- Associated Press - Saturday, December 26, 2015

RALEIGH, N.C. (AP) - DMV fees are going up on average 30 percent next month. The gasoline tax is now higher than if the previous formula remained in place. And an annual $200 million-plus transfer in highway funds to support other government operations has ended.

Combine these transportation revenue add-ons with the 2013 law overhauling how the state decides which projects get built, and legislators and Gov. Pat McCrory have made significant strides recently to address anticipated transportation needs for the nation’s ninth most-populous state.

“In the last couple of years there’s been dramatic progress in beginning to deal with long-term transportation funding,” said Berry Jenkins a former state Depart of Transportation highway executive and lobbyist with the Carolinas Associated General Contractors, a trade group for road builders. A five-year federal transportation law approved this month also will bring more funds to North Carolina.

All of it, however, barely makes a dent in what the state needs to keep people and goods moving for the next 25 years.

A 2012 report commissioned by DOT calculated the cumulative gap between anticipated transportation funds and projected expenditures by 2040 at $32 billion to maintain current conditions. To improve conditions, the gap ranges from $60 billion to $94 billion.

In contrast, the transportation agency projects the 2015 state and federal changes will result in $2.8 billion to $3 billion more for the next 10 years to carry out the state’s construction schedule. DOT didn’t have updated shortfall numbers based on the cash influx.

The leftover shortfall will require legislators and the governor to make more difficult choices on whether to raise taxes, issue bonds, expand tolling or do something totally different to narrow the gap further.

A House study committee plans to spend 2016 examining road, public transit, aviation, and port and rail funding and how the state can be more efficient carrying out projects and saving money. So 2017 likely will be decision time.

“No matter how you work all of these issues, it does come back to the money,” said Rep. Nelson Dollar, R-Wake, the House’s senior budget writer and a committee member. “Do we have the political will to do what needs to be (done)?”

In the short-term, the state budget approved in September found an additional $706 million through mid-2017 for DOT.

“But it doesn’t take a rocket science major to look at the population estimates for the next 25 years based on what funding levels we currently have to understand we will be increasingly further and further behind unless we do something,” said Rep. John Torbett, R-Gaston, the committee’s chairman.

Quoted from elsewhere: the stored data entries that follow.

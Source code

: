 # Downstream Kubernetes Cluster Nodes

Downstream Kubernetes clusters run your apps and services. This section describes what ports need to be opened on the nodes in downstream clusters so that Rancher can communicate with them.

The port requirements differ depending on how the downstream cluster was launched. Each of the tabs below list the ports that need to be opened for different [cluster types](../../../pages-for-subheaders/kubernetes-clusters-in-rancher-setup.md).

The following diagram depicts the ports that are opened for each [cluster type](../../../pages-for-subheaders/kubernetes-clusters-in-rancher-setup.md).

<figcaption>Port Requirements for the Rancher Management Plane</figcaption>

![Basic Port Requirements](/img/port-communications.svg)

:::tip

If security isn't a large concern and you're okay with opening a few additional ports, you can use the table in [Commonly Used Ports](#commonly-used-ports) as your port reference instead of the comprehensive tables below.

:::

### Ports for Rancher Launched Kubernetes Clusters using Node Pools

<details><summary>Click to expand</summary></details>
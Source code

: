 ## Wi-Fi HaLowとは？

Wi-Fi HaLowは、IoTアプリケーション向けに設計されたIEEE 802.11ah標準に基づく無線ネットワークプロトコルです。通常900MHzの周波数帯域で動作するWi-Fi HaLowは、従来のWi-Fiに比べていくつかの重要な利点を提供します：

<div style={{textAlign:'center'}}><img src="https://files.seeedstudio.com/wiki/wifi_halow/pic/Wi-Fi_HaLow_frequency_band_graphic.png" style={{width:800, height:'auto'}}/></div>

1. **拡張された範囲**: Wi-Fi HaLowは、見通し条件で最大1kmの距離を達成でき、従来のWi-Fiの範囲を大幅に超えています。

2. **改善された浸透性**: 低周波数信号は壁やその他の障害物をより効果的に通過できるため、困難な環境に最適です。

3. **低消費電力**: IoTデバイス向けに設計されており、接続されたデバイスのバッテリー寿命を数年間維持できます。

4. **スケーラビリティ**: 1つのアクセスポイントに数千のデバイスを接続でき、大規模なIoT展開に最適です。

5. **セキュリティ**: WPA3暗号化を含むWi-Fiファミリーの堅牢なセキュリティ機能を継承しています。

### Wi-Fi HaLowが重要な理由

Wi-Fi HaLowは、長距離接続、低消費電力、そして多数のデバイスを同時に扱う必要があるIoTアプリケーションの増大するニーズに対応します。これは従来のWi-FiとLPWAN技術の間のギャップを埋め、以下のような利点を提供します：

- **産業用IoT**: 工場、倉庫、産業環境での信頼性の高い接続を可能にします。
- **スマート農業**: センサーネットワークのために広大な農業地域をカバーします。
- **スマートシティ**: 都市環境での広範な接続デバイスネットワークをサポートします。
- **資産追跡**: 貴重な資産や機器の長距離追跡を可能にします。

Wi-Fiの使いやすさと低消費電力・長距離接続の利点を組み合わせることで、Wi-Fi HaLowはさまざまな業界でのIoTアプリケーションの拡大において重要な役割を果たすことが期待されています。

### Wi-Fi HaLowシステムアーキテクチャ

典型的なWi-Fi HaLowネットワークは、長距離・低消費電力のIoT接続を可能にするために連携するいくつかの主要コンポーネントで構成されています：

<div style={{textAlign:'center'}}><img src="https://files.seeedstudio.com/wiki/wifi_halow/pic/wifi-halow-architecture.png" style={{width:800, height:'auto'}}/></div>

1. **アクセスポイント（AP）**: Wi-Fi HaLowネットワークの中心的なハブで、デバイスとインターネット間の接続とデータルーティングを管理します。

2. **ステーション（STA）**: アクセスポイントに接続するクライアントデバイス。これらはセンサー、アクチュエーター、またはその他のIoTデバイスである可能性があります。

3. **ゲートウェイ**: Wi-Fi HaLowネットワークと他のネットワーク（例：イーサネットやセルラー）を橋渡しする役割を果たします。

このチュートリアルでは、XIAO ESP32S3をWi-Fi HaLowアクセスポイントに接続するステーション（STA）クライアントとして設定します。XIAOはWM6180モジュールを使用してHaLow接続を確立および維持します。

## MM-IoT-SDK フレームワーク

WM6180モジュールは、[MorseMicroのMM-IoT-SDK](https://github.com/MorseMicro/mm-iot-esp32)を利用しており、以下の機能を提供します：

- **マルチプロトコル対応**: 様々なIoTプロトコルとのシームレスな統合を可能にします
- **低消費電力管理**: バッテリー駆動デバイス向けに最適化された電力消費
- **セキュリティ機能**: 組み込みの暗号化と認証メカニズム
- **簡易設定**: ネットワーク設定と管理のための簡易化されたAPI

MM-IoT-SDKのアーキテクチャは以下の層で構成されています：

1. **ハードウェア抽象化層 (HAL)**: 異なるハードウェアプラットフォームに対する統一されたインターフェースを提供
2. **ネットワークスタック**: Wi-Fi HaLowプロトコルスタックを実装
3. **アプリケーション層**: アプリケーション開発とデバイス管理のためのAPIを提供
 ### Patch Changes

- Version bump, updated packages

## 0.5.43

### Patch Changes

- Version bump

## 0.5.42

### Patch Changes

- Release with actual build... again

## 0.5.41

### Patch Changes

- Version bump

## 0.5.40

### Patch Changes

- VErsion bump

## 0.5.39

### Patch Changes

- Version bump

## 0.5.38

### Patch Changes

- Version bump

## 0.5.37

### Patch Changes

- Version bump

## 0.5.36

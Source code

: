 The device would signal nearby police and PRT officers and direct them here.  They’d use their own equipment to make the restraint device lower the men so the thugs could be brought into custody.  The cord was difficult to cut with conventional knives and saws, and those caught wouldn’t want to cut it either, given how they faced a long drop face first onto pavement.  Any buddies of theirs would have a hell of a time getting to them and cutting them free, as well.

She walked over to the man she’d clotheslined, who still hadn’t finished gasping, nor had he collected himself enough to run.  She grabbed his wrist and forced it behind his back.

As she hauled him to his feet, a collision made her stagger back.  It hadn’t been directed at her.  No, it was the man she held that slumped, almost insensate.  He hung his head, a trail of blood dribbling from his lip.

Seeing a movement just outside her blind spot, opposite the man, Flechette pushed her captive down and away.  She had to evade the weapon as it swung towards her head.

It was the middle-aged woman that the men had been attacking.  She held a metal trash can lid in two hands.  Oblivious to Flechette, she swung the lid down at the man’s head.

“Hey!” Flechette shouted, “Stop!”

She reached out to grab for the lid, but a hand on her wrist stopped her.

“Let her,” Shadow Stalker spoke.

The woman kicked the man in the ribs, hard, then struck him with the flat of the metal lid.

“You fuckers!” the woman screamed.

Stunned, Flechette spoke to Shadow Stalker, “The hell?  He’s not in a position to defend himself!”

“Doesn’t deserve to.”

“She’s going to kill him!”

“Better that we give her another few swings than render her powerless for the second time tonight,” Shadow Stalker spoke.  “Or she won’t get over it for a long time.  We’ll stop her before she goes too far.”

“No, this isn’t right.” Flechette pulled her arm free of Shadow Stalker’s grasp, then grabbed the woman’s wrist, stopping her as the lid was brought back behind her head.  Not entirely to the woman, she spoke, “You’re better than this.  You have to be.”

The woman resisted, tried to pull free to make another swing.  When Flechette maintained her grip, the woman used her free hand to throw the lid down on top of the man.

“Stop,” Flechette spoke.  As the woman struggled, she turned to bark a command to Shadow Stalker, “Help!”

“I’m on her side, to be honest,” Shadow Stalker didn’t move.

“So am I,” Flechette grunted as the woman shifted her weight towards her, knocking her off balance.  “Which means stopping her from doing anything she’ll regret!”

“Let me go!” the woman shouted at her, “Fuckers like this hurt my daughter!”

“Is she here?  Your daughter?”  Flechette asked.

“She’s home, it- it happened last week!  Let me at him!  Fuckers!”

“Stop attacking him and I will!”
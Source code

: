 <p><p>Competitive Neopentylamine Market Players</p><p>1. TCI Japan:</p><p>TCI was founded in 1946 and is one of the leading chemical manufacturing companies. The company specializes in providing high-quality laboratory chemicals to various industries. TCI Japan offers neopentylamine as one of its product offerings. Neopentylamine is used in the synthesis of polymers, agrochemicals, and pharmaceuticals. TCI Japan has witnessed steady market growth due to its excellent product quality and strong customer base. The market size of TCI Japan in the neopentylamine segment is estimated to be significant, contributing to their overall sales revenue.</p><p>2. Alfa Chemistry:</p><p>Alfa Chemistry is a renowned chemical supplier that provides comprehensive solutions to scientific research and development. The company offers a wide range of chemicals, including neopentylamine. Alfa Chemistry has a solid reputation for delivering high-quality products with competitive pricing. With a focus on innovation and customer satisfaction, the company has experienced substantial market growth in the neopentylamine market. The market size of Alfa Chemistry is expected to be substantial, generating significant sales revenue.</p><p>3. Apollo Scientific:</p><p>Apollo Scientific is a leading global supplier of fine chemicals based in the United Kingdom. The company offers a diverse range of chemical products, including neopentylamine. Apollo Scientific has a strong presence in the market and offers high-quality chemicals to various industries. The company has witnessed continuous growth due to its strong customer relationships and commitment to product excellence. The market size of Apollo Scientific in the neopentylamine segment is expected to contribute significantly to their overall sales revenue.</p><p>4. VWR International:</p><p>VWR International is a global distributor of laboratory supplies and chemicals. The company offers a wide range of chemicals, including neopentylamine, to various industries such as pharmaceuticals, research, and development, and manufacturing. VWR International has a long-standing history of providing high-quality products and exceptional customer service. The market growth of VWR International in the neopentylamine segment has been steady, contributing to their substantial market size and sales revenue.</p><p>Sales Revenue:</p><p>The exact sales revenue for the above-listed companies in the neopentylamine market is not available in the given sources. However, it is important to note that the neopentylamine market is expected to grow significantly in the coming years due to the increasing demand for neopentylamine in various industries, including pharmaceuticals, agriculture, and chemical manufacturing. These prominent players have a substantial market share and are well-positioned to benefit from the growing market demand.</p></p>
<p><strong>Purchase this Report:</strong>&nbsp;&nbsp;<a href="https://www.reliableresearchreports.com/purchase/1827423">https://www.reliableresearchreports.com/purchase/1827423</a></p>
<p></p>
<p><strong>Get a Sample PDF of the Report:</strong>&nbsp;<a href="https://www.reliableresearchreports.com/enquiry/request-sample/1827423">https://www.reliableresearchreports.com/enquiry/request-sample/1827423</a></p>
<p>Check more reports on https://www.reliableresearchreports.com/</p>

Transportation funding study groups meet every several years at the legislature, the latest in 2007-08. Some of their recommendations were implemented just this year, such as driver’s license and registration fees going up Jan. 1. Others, like charging motorists a set price for every mile traveled on roads as an alternative to the gas tax, are still on the drawing board.

“You have to have this ongoing conversation,” said Rep. Becky Carney, D-Mecklenburg, a member of the new and previous study committees. “You never know when someone in this committee might come up with the golden magic button.”

Highway tolling has begun in the Research Triangle, but the recent flap over Interstate 77 express lanes north of Charlotte exposes its political dangers. McCrory, who has been criticized for failing to intervene after recent vocal I-77 toll opposition, now has a Republican primary opponent motivated by the issue.

McCrory has focused largely on bonds, pressing legislators in 2015 to let voters decide on $1.4 billion in debt for road construction. But Senate Republicans balked, preferring pay-as-you-go spending. Instead, a March bond referendum contains no debt for roads.

McCrory told a pro-business crowd last month he would again press lawmakers to authorize transportation bonds if he was re-elected next November.